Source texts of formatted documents
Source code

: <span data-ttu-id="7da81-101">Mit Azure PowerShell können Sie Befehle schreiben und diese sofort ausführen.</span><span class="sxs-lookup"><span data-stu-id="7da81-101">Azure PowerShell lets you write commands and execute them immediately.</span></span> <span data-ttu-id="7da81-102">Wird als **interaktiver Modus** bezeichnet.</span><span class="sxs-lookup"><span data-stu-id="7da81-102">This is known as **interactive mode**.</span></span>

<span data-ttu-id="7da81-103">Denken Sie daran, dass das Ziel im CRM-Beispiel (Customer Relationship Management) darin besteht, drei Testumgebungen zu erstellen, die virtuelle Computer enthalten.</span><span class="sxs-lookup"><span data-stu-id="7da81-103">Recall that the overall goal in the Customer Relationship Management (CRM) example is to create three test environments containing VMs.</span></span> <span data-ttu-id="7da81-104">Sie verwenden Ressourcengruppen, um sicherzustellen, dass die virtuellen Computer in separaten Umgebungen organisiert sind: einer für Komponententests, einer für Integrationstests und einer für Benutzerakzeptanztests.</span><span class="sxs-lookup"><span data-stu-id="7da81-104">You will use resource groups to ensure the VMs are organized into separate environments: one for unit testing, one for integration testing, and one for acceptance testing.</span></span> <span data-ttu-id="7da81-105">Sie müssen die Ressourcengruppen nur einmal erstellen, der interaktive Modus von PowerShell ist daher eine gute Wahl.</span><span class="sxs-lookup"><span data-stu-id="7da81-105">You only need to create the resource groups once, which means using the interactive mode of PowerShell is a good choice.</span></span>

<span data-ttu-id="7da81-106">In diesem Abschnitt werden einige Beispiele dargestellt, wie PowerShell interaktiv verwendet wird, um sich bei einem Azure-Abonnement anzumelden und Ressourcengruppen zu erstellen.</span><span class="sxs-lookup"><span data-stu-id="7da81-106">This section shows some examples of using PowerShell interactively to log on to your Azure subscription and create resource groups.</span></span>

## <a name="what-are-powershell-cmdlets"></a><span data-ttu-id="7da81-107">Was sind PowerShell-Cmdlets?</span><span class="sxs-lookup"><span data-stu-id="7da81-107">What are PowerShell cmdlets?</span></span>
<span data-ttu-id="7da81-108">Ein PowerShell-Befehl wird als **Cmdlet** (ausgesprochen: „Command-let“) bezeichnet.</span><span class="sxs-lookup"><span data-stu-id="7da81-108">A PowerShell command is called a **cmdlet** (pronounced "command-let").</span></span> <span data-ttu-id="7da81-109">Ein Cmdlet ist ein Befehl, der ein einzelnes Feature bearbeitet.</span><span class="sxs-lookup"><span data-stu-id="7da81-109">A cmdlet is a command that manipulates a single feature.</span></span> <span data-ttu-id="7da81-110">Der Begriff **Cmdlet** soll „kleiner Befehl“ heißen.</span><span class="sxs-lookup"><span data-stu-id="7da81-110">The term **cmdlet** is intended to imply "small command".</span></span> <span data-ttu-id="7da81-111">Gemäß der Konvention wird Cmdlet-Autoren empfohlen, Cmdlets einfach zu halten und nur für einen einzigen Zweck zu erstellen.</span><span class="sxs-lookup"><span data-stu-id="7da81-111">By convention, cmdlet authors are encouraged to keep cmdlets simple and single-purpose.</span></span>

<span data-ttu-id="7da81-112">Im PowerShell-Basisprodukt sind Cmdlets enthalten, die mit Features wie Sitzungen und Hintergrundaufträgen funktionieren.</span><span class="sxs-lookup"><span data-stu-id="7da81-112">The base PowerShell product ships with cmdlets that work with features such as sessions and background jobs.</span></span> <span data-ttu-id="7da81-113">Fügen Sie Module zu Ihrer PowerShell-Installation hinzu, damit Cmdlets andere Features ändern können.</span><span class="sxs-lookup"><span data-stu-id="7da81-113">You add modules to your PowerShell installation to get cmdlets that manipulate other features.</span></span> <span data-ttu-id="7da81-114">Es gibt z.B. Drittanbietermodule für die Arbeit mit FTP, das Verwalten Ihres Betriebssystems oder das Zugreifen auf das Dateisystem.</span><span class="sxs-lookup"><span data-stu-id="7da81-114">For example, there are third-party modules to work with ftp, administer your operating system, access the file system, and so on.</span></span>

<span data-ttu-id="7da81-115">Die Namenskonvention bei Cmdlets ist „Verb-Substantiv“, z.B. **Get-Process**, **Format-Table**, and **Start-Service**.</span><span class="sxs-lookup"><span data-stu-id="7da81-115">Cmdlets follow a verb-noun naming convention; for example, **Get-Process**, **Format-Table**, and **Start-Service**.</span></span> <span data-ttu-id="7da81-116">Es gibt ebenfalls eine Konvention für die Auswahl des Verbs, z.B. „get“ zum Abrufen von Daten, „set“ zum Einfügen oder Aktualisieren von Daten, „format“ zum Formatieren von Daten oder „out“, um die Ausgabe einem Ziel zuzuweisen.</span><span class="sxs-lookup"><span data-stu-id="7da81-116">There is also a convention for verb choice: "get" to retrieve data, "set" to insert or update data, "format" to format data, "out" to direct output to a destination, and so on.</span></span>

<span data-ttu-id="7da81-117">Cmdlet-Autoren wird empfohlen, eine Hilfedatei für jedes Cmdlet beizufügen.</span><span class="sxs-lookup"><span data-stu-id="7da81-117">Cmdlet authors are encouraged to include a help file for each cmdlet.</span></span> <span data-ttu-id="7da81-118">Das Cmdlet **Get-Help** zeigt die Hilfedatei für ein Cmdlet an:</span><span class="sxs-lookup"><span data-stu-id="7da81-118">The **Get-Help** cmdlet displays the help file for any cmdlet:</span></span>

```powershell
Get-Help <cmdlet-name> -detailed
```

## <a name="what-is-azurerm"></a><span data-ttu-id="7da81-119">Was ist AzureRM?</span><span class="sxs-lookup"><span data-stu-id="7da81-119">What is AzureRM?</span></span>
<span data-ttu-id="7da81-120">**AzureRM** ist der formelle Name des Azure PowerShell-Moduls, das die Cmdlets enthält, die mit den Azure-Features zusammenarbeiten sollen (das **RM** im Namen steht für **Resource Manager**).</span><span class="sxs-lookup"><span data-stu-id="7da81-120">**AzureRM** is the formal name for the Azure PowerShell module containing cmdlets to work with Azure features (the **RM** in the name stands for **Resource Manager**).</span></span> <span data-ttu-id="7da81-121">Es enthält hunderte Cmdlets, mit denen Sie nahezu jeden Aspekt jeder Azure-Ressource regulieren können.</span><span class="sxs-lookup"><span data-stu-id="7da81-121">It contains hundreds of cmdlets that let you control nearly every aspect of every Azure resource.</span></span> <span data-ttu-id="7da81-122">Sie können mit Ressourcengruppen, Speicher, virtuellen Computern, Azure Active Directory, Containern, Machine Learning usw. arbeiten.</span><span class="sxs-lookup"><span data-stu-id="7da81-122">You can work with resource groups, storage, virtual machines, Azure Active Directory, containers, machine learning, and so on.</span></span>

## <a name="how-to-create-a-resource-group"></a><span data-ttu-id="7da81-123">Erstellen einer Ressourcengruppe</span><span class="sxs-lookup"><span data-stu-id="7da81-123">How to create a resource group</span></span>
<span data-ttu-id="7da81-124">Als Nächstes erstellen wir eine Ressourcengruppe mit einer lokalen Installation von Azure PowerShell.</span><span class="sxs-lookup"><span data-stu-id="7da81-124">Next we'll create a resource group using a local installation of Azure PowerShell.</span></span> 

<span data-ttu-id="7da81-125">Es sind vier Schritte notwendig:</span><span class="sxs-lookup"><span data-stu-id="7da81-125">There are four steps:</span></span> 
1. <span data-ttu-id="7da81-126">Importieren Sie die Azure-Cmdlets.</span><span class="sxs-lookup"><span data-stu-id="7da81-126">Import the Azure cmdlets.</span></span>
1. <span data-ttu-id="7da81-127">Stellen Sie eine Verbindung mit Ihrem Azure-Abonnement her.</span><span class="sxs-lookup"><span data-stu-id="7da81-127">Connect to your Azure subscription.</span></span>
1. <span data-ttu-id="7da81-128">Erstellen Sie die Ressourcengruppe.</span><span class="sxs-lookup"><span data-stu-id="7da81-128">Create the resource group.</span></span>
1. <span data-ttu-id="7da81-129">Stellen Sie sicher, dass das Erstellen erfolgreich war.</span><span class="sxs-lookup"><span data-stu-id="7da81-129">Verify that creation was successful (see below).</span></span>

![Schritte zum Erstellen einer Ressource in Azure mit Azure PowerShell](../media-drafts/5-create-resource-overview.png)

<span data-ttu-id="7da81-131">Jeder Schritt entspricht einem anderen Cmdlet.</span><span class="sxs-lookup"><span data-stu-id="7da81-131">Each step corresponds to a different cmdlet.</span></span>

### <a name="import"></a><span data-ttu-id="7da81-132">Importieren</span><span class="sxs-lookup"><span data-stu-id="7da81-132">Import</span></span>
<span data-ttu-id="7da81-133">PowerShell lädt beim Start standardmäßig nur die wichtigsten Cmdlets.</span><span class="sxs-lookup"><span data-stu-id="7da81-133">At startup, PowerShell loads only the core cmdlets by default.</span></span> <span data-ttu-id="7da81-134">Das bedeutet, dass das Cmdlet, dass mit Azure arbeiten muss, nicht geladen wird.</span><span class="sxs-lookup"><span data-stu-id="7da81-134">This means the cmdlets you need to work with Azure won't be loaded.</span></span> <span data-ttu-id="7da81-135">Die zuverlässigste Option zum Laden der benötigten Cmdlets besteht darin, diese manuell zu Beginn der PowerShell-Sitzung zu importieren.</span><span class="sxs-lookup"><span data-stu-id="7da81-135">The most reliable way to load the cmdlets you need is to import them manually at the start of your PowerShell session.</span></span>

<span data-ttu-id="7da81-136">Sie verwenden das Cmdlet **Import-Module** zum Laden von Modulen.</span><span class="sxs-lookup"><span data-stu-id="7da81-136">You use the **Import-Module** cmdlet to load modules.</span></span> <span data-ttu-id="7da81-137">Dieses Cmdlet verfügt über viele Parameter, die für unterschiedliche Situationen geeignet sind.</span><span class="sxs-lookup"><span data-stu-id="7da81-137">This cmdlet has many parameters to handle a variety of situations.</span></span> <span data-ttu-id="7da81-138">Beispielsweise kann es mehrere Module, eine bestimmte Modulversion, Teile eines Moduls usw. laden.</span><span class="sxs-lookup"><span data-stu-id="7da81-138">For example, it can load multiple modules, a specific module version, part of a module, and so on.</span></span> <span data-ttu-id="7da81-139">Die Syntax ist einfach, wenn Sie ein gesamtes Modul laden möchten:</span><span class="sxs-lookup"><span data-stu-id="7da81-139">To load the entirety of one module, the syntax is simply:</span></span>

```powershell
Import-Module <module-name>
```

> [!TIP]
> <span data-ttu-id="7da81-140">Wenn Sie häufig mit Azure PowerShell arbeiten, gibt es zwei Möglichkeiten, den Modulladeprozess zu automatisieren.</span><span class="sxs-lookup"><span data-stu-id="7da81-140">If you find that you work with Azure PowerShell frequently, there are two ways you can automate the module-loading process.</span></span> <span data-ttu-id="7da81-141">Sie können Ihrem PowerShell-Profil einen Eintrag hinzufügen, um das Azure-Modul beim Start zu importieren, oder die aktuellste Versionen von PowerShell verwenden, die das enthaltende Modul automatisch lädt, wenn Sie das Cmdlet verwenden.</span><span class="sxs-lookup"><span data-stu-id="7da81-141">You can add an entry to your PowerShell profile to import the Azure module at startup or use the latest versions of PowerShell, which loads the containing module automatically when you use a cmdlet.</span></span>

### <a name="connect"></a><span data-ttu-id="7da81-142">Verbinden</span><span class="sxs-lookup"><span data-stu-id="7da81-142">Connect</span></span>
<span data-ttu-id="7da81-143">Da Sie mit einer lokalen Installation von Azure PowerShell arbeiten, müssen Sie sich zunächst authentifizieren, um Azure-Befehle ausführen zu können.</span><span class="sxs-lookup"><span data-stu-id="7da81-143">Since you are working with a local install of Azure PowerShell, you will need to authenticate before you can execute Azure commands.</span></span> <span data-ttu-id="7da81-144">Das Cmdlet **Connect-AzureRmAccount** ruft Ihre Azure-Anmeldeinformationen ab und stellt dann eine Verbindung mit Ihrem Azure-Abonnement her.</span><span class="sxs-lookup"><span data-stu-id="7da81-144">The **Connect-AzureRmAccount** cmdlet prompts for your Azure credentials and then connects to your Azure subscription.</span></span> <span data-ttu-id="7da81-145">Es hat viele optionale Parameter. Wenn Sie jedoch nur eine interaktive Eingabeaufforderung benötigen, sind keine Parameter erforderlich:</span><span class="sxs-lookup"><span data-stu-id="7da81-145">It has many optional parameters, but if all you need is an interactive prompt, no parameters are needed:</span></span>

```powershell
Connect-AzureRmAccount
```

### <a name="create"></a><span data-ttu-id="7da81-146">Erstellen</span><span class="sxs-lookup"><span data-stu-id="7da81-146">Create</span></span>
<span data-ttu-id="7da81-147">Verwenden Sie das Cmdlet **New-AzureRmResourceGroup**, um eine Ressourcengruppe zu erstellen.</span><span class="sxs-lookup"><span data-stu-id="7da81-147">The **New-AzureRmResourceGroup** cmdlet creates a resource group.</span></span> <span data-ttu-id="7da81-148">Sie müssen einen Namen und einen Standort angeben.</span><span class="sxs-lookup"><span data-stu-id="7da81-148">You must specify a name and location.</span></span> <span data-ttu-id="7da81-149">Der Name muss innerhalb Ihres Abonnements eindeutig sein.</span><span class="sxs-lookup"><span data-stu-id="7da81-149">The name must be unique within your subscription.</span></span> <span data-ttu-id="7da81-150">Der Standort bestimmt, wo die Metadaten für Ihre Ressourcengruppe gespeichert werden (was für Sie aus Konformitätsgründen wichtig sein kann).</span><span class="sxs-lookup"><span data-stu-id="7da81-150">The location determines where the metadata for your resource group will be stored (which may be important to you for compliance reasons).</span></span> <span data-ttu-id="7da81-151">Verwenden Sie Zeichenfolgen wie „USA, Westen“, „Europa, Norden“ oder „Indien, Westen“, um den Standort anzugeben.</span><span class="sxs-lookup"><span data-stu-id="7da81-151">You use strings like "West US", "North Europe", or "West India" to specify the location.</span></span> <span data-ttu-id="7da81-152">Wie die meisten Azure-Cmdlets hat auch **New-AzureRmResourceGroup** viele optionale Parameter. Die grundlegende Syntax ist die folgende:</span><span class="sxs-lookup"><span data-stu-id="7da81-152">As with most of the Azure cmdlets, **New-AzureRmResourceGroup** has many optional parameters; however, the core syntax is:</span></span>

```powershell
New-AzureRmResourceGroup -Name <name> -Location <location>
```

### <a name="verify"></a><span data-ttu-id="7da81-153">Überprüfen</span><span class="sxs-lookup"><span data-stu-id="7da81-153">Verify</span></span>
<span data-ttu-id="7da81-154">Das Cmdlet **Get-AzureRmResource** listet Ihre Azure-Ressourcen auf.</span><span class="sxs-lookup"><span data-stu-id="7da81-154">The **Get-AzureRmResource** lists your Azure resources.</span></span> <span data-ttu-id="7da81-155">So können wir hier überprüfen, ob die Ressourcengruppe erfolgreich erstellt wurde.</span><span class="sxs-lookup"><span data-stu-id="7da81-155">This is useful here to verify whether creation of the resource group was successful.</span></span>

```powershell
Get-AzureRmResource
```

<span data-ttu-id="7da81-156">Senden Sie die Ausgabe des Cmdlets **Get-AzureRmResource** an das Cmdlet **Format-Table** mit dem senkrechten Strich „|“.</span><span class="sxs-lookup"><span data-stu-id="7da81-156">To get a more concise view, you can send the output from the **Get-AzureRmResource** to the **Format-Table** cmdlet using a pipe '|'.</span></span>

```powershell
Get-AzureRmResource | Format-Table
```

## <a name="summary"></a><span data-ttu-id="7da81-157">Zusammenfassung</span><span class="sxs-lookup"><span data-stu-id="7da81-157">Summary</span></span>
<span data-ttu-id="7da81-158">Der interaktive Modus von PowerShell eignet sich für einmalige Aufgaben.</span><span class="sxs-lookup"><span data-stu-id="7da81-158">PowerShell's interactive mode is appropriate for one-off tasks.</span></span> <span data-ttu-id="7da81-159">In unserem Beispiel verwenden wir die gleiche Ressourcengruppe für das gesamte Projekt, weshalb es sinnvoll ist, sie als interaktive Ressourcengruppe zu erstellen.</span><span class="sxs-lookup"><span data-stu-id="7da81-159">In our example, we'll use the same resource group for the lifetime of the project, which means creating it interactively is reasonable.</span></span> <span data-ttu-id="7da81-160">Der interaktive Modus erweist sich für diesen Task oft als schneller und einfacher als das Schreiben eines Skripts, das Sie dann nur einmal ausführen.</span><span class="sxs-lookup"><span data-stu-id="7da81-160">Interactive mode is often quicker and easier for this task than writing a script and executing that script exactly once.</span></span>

- WHAT THE EXERCISE ASKS: Using the data above, restate word for word the lines from its opening line through the line that contains "as **interactive mode**.</span></span>", and no more.

- ANSWER SPACE:
Source code

: <span data-ttu-id="7da81-101">Mit Azure PowerShell können Sie Befehle schreiben und diese sofort ausführen.</span><span class="sxs-lookup"><span data-stu-id="7da81-101">Azure PowerShell lets you write commands and execute them immediately.</span></span> <span data-ttu-id="7da81-102">Wird als **interaktiver Modus** bezeichnet.</span><span class="sxs-lookup"><span data-stu-id="7da81-102">This is known as **interactive mode**.</span></span>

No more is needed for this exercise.